Python Batch Scorer
Scores all samples at once using a custom Python function, enabling cross-sample scoring such as uniqueness or aggregate comparisons. Use this when your evaluation logic depends on the full set of samples. For per-sample logic, use Python Scorer instead, which is simpler and scores each sample in parallel.
Output
The score keys and values are entirely defined by your compute_scores
function. Each entry in the returned list can use one of two formats:
- Scores only -
{"uniqueness": 1.0} - Scores with metadata -
{"scores": {"uniqueness": 1.0}, "metadata": {"duplicates": []}}
Metadata is stored alongside scores but not aggregated into metrics.
Function Signature
Both def and async def are supported. The function signature is:
def compute_scores(samples: list[dict[str, Any]]) -> list[dict[str, Any]]: ...where samples is the full list of samples in dataset order. The
returned list must contain one entry (of scores and optional metadata) per sample,
in the same order.
Examples
Example: Output Uniqueness. Receives all outputs at once and assigns lower scores to responses that are duplicates of others.
...
definition:
...
scorers:
- type: "python_all_samples"
compute_scores_snippet: !include "uniqueness_scorer.py"
metrics:
- type: "mean"
field: "is_unique"
name: "Uniqueness Rate"from __future__ import annotations
from collections import Counter
from typing import Any
def compute_scores(samples: list[dict[str, Any]]) -> list[dict[str, Any]]:
field_name = "<< config.field >>"
values = [
sample[field_name] if field_name in sample else None for sample in samples
]
counter = Counter(values)
return [
{"is_unique": counter[value] == 1 if value is not None else True}
for value in values
]With config.field = "answer":
sample["answer"] | is_unique |
|---|---|
"Paris" | 0.0 |
"London" | 1.0 |
"Paris" | 0.0 |
Configuration
Properties
type Literal "python_all_samples" required
The type of the scorer.
compute_scores_snippet string, TemplateValue required
The Python code snippet defining how to compute the scores. It must define
a compute_scores function with the following API:
def compute_scores(samples: list[dict[str, Any]]) -> list[dict[str, Any]]:Both def and async def are supported.
where
samplesis the list of samples (in the same order as the dataset)- the returned list must contain one entry per sample
Each entry can be in one of two formats:
Scores only - a flat dict of score key/value pairs:
[
{"accuracy": 0.95, "is_correct": True},
...
]Scores with metadata - a structured dict with "scores" and "metadata" keys.
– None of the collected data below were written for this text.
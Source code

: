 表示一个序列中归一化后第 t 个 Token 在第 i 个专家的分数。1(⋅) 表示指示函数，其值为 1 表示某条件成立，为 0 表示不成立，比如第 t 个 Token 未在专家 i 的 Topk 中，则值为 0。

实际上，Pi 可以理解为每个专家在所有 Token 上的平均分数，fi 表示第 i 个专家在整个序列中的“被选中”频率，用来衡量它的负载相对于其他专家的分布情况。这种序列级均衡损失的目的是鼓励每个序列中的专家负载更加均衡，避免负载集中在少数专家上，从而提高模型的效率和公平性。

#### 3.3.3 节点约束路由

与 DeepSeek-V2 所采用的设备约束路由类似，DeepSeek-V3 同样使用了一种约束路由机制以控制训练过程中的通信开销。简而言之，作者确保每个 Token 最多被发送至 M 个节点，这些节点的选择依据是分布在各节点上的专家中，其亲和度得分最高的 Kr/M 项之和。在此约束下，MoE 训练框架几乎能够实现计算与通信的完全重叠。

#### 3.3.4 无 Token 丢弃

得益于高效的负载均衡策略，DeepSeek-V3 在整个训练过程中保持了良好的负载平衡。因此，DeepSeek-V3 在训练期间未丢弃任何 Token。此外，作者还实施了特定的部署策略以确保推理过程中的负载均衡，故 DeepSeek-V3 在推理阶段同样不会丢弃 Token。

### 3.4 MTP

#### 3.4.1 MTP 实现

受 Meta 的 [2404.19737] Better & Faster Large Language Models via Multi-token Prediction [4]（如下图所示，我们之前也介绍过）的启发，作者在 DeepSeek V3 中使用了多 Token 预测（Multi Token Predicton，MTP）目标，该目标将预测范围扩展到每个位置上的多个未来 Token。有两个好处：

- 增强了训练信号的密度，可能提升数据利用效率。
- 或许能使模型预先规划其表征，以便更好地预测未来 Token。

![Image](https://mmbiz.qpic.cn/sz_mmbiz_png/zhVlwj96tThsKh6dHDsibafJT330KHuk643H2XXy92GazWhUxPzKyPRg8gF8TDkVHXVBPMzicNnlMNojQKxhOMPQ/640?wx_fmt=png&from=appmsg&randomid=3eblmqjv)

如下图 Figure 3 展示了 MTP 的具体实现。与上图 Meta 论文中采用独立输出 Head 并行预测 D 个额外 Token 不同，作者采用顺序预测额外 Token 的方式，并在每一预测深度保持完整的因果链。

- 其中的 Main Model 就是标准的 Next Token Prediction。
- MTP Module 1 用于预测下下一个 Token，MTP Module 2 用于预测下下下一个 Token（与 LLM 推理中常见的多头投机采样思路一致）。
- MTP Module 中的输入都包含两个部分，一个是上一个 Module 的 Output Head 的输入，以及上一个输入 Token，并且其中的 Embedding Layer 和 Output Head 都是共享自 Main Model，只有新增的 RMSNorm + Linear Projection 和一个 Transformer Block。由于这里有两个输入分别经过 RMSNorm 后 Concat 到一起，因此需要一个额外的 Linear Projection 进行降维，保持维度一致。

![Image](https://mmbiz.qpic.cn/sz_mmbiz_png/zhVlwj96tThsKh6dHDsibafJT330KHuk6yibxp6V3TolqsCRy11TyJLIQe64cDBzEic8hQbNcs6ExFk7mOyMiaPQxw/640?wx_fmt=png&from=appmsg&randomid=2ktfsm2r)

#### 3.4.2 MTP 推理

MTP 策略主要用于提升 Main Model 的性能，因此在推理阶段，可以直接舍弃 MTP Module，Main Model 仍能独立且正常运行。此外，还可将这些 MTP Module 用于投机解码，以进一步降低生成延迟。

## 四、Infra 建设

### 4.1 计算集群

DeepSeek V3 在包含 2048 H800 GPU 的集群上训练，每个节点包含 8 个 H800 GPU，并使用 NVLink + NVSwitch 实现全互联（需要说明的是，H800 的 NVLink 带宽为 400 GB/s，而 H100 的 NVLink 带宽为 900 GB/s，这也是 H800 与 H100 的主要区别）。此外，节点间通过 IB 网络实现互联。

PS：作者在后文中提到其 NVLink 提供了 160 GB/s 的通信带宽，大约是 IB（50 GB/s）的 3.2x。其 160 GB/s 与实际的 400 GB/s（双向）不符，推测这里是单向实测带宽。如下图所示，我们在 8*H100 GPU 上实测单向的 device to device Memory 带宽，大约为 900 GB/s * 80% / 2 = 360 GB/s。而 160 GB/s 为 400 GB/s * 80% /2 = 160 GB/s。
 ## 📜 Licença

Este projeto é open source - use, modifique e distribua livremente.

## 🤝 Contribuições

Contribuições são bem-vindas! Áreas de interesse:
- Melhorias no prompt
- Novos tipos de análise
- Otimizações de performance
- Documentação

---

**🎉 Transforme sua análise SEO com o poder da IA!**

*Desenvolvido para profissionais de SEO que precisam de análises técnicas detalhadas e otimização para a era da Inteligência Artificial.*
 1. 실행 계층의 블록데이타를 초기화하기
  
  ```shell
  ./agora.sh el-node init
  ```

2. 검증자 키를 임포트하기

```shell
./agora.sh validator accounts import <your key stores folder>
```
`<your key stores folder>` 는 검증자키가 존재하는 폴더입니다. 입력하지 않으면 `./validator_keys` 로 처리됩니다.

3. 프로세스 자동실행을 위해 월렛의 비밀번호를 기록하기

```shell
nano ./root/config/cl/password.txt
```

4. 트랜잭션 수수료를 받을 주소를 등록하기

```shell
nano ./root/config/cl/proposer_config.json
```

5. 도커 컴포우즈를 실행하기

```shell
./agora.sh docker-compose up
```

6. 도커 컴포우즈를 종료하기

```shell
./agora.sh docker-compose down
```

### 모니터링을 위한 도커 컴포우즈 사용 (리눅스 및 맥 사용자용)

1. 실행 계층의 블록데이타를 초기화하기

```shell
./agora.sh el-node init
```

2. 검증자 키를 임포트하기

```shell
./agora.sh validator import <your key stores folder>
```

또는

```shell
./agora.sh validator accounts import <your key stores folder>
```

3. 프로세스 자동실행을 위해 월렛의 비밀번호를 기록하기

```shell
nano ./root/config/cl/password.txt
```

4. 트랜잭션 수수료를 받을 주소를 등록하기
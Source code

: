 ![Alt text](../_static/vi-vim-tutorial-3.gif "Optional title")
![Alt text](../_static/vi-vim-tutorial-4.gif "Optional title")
Metadata is stored alongside the scores but is not aggregated into metrics:
[
{
"scores": {"accuracy": 0.95, "is_correct": True},
"metadata": {"model": "gpt-4", "tokens": 123},
},
...
]key string
Unique identifier assigned to the entity in AI GO!.
Default:None
purpose ScorerPurpose
The purpose of this scorer.
score: The scorer is used to score the solver output or the dataset sample.qa: The scorer is used to do QA over the solver output or the dataset sample.
score
display_name string
The display name of the scorer.
Default:None
metrics array[PythonMetricTemplate, BinaryClassificationMetricTemplate, MulticlassClassificationMetricTemplate, MeanMetricTemplate, MaxMetricTemplate, MinMetricTemplate, StdDevMetricTemplate, FrequencyMetricTemplate, RecallMetricTemplate, PrecisionMetricTemplate, F1ScoreMetricTemplate]
The metrics associated with this scorer, which will produce per-task metrics.
Default:None